Cloning and expression in Escherichia coli of sdhA, the structural gene for cytochrome b558 of the Bacillus subtilis succinate dehydrogenase complex.

K Magnusson, L Hederstedt, L Rutberg
PMCID: PMC215901  PMID: 2987185

Abstract

Bacillus subtilis cytochrome b558 is a transmembrane protein which anchors succinate dehydrogenase (SDH) to the cytoplasmic membrane and is reduced by succinate. The structural gene for this cytochrome was cloned and expressed in Escherichia coli. Random BamHI or BglII fragments of B. subtilis 168 DNA were cloned in the BamHI site of plasmid pHV32. The derived plasmids were used to transform B. subtilis SDH mutants to chloramphenicol resistance by integration of the plasmid via DNA homology.

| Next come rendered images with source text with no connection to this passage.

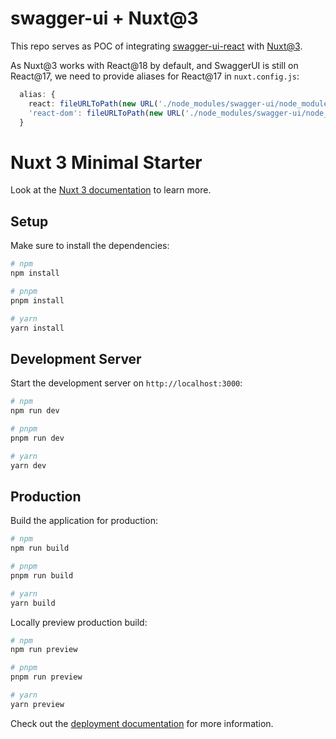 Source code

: # swagger-ui + Nuxt@3

This repo serves as POC of integrating [swagger-ui-react](https://github.com/swagger-api/swagger-ui) with [Nuxt@3](https://nuxt.com/).

As Nuxt@3 works with React@18 by default, and SwaggerUI is still on React@17, we need to provide aliases for React@17 in `nuxt.config.js`:

```ts
  alias: {
    react: fileURLToPath(new URL('./node_modules/swagger-ui/node_modules/react/umd/react.production.min.js', import.meta.url)),
    'react-dom': fileURLToPath(new URL('./node_modules/swagger-ui/node_modules/react-dom/umd/react-dom.production.min.js', import.meta.url)),
  }
```

# Nuxt 3 Minimal Starter

Look at the [Nuxt 3 documentation](https://nuxt.com/docs/getting-started/introduction) to learn more.

## Setup

Make sure to install the dependencies:

```bash
# npm
npm install

# pnpm
pnpm install

# yarn
yarn install
```

## Development Server

Start the development server on `http://localhost:3000`:

```bash
# npm
npm run dev

# pnpm
pnpm run dev

# yarn
yarn dev
```

## Production

Build the application for production:

```bash
# npm
npm run build

# pnpm
pnpm run build

# yarn
yarn build
```

Locally preview production build:

```bash
# npm
npm run preview

# pnpm
pnpm run preview

# yarn
yarn preview
```

Check out the [deployment documentation](https://nuxt.com/docs/getting-started/deployment) for more information.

Of some 3,000 transformants tested, 6 were SDH positive and had pHV32 integrated close to the sdh operon. Two plasmids, pKIM2 and pKIM4, with an insert of B. subtilis DNA of 5.7 and 3.4 kilobases, respectively, were generated by transforming E. coli with DNA from the SDH-positive transformants after cleavage with EcoRI or BglII and ligation. In E. coli carrying either of the two plasmids, about 4% of total membrane protein was B. subtilis cytochrome b558. E. coli (pKIM2) also contained antigen which reacted with antibodies specific for the flavoprotein and the iron-sulfur protein subunit of B. subtilis SDH. Enzymatically active, membrane-bound B. subtilis SDH could not be demonstrated in E. coli (pKIM2). The B. subtilis DNA insert in pKIM2 could transform B. subtilis sdhA (cytochrome b558), sdhB (flavoprotein), and sdhC (iron-sulfur protein) mutants to the wild type. The results suggest that pKIM2 carries the whole B. subtilis sdh operon. The data confirm the gene order and the proposed direction of transcription of the B. subtilis sdh operon. Most likely the sdh genes in E. coli(pKIM2) are controlled by their natural promoter.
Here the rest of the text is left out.